---------- GIVEN DATA

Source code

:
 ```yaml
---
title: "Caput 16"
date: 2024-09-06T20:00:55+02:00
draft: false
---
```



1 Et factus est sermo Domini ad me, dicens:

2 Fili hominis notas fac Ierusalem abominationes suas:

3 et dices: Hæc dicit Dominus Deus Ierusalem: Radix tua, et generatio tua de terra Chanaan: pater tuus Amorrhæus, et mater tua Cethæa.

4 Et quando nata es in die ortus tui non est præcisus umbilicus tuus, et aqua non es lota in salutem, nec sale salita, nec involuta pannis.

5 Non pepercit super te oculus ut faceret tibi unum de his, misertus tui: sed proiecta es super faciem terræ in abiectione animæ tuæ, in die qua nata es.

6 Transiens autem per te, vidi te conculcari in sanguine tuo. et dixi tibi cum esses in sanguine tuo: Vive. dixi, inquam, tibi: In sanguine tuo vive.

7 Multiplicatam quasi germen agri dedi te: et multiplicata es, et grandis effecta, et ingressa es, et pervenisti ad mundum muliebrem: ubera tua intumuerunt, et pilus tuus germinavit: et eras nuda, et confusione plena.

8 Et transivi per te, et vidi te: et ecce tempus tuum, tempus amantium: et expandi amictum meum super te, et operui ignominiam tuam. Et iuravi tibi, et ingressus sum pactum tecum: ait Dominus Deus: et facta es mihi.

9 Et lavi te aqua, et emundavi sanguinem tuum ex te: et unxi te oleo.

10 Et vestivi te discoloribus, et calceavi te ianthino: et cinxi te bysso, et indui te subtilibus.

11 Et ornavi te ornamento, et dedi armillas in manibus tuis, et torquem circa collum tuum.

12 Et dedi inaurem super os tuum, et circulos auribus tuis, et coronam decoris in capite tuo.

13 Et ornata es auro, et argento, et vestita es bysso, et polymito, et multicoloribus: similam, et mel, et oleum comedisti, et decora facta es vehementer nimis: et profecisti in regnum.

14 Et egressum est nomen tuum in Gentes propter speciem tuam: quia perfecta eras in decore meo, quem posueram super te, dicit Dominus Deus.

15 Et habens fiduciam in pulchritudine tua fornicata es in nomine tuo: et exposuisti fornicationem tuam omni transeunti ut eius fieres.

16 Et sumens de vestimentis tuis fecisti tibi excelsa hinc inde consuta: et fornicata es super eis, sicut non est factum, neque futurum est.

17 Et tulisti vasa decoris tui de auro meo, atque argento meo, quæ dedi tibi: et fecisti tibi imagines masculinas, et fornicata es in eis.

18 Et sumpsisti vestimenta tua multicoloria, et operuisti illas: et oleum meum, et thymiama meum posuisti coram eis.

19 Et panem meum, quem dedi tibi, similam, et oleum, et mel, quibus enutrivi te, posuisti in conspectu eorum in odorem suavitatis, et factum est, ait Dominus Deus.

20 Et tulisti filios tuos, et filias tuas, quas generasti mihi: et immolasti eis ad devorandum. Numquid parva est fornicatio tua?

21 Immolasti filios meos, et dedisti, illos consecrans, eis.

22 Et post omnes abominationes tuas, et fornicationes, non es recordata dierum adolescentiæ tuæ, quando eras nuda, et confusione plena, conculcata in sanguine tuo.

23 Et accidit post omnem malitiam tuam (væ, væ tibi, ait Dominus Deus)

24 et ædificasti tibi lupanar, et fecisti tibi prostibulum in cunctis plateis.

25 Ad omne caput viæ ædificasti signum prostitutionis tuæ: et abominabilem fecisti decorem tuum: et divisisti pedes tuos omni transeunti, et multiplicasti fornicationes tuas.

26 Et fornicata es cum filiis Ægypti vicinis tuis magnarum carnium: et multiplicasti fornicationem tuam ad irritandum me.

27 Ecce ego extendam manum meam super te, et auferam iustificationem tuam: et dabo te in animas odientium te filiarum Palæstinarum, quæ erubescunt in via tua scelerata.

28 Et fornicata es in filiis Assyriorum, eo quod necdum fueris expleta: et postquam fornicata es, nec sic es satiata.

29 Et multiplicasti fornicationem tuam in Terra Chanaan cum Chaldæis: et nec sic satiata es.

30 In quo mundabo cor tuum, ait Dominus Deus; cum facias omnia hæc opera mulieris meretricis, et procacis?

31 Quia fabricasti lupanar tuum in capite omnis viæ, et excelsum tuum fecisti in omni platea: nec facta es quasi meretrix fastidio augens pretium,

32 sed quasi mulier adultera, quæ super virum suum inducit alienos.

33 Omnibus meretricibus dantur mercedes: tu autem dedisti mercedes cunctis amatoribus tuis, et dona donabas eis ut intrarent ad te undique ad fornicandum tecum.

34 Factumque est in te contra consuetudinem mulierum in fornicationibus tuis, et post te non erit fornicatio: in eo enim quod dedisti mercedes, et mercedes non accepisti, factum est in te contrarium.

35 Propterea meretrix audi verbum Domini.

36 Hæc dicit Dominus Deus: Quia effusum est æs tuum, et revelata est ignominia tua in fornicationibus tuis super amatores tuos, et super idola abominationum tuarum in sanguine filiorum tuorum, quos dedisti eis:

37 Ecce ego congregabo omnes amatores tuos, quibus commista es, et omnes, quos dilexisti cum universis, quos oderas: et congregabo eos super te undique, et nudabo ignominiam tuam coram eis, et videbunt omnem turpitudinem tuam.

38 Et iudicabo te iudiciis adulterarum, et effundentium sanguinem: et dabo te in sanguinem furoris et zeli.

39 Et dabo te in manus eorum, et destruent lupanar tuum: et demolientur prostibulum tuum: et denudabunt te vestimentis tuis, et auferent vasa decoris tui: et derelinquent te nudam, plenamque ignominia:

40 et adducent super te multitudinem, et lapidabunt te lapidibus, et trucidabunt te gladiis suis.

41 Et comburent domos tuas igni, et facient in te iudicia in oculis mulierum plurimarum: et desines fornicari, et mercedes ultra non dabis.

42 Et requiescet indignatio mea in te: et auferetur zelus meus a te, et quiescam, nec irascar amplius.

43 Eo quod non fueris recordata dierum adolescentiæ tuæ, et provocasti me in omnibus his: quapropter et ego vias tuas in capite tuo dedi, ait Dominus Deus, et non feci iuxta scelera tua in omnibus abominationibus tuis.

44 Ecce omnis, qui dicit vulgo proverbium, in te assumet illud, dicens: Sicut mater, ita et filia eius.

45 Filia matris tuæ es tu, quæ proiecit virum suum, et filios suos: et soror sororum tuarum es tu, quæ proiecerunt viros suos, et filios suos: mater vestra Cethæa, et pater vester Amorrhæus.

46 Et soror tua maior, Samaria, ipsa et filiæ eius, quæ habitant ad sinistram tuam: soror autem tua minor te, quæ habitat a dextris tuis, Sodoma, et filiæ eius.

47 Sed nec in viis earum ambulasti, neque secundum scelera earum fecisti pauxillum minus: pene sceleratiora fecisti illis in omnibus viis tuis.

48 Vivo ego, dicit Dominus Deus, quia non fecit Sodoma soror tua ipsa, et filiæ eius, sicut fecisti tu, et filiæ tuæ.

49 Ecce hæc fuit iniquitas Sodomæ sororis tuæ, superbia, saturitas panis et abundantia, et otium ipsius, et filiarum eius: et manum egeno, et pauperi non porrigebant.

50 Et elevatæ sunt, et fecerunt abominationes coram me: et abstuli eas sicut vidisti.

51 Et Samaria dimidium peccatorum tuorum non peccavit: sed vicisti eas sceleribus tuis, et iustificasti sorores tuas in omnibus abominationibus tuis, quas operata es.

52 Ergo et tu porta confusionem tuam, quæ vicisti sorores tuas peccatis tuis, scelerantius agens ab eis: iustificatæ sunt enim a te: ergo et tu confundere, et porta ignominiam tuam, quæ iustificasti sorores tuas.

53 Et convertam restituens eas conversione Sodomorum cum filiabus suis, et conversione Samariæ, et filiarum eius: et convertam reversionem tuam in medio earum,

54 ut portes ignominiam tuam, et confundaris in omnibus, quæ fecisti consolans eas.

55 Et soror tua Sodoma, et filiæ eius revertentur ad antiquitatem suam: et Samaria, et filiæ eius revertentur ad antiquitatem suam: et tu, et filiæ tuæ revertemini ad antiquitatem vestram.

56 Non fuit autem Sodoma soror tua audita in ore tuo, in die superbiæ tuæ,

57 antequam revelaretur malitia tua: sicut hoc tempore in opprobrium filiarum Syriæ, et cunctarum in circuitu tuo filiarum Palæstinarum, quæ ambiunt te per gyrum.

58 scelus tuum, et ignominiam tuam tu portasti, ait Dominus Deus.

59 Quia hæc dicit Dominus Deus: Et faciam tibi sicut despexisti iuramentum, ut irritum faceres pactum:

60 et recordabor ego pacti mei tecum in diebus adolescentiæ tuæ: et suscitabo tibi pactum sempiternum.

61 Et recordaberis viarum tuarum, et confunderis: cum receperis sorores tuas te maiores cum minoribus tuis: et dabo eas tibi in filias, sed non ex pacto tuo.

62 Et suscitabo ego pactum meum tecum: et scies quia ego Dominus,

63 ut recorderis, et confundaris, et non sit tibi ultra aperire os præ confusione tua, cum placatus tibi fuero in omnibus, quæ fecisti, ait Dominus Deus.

--------------------

• [TASK TO CARRY OUT] Go through the listing above and return each line where the word "quibus" occurs.

• [TASK ANSWER]
19 Et panem meum, quem dedi tibi, similam, et oleum, et mel, quibus enutrivi te, posuisti in conspectu eorum in odorem suavitatis, et factum est, ait Dominus Deus.
37 Ecce ego congregabo omnes amatores tuos, quibus commista es, et omnes, quos dilexisti cum universis, quos oderas: et congregabo eos super te undique, et nudabo ignominiam tuam coram eis, et videbunt omnem turpitudinem tuam.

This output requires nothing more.